• [EXERCISE INSTRUCTIONS] Number of lines with the string "infty" in the entries below: report it, and nothing besides.

• [DATA SUPPLIED]
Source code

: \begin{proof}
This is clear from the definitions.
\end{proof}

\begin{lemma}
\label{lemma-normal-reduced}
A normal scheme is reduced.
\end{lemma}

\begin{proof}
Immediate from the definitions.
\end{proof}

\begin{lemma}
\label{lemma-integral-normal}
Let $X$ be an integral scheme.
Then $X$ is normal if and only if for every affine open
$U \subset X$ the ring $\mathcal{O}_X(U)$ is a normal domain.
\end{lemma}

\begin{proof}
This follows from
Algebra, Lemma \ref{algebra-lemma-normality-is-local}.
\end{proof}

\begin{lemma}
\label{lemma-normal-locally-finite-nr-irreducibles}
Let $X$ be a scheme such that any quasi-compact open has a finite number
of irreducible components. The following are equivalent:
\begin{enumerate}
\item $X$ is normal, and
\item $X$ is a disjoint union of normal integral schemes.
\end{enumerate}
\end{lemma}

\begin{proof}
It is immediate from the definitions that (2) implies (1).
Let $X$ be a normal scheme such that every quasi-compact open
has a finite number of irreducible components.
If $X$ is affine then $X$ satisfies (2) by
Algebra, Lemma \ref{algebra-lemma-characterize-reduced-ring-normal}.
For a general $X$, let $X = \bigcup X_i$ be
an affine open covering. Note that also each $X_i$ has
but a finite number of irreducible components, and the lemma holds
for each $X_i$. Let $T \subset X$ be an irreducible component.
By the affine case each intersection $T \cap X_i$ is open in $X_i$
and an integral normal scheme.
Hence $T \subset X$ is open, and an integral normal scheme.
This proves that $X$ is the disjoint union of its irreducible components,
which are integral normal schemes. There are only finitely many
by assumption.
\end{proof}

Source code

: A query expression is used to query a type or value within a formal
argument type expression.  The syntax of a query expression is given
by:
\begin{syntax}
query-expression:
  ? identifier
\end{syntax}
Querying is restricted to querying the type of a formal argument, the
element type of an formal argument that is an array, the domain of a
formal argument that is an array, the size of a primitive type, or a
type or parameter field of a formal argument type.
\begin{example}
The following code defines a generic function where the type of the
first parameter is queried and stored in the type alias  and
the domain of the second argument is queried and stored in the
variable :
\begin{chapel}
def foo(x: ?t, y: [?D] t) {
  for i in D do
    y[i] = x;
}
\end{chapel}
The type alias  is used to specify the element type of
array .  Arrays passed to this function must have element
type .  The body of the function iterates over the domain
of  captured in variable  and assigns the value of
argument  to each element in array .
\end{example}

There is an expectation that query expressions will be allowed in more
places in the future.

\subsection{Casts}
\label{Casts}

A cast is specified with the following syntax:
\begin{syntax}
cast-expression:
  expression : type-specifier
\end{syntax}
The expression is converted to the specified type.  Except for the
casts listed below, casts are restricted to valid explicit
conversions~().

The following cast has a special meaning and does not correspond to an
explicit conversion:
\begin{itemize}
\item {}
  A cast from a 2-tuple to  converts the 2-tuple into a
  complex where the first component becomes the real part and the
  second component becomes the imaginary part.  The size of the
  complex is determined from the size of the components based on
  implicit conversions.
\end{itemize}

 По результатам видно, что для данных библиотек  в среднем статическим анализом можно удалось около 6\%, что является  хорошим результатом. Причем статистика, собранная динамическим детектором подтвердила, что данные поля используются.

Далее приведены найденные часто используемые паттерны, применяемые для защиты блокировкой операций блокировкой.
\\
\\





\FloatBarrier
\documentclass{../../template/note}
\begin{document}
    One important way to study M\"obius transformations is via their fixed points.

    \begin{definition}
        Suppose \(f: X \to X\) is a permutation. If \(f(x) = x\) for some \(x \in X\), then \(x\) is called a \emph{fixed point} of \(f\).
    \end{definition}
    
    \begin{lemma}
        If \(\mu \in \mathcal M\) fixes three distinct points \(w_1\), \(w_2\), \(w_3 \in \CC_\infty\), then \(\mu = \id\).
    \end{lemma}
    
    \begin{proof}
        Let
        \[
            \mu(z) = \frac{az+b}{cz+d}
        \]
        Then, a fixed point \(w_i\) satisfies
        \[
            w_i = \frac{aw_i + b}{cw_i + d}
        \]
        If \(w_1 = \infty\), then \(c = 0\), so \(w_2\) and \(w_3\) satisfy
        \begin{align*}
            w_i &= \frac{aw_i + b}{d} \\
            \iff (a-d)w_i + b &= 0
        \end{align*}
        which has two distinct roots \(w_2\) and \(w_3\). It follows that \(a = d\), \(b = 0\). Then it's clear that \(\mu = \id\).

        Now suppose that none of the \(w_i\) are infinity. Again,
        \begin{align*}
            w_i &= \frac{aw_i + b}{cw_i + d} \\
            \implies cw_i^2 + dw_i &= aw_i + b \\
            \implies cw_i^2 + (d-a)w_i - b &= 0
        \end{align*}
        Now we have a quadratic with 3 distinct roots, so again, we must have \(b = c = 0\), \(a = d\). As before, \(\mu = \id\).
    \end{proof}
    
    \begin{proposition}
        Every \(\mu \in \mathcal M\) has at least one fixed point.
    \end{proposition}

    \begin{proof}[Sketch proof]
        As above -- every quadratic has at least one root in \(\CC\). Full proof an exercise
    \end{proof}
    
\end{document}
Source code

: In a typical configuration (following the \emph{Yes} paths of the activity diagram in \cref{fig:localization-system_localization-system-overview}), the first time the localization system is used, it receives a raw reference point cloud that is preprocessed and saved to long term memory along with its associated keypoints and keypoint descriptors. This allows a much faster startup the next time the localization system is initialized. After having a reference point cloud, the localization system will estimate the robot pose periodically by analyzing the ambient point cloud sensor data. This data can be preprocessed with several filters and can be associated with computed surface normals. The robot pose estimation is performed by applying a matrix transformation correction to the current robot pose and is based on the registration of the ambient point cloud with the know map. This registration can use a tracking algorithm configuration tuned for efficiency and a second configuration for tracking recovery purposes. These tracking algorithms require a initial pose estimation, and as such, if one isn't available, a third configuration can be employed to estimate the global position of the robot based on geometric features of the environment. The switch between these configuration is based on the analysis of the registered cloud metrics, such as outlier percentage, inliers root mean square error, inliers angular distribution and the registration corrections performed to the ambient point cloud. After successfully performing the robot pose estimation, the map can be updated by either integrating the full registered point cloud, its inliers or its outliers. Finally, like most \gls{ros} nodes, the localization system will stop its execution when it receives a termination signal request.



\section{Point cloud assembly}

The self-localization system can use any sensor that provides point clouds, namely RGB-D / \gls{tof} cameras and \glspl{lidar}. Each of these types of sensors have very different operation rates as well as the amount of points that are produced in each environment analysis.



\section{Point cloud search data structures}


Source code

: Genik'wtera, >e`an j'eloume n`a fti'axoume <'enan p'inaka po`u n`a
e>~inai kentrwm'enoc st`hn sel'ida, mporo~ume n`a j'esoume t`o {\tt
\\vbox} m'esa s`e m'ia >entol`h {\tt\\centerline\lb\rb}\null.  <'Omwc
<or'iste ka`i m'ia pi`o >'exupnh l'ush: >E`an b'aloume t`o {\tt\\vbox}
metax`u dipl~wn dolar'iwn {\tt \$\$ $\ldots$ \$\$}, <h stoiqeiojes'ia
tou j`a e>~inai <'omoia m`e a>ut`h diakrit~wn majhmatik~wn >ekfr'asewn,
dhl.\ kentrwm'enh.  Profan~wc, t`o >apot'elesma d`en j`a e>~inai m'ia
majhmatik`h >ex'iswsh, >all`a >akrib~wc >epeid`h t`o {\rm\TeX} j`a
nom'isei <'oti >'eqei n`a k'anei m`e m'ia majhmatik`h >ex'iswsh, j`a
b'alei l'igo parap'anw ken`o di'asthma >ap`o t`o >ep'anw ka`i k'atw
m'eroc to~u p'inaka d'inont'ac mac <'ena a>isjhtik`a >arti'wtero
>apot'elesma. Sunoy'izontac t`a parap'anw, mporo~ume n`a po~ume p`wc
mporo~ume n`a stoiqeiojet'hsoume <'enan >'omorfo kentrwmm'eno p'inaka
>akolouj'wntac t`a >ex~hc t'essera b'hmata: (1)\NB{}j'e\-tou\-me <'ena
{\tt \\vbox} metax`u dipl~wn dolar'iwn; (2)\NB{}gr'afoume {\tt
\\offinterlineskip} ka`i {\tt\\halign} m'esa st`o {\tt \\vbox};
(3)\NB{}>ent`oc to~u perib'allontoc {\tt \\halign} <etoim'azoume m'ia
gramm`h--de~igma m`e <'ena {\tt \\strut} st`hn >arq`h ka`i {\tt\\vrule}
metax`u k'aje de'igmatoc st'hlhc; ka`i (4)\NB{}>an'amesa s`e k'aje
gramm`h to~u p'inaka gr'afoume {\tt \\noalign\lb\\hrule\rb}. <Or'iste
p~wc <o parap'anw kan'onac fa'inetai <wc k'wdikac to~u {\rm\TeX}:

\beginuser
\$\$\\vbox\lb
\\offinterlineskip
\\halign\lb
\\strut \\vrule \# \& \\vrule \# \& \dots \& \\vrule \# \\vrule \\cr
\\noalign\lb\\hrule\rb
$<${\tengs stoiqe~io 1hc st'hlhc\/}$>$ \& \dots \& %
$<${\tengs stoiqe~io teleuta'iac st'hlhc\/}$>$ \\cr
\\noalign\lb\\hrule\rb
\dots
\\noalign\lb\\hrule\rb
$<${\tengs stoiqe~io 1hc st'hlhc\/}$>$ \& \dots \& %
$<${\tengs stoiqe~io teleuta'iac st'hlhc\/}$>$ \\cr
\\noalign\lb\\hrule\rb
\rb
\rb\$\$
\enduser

• [SOLVED PROBLEM] 2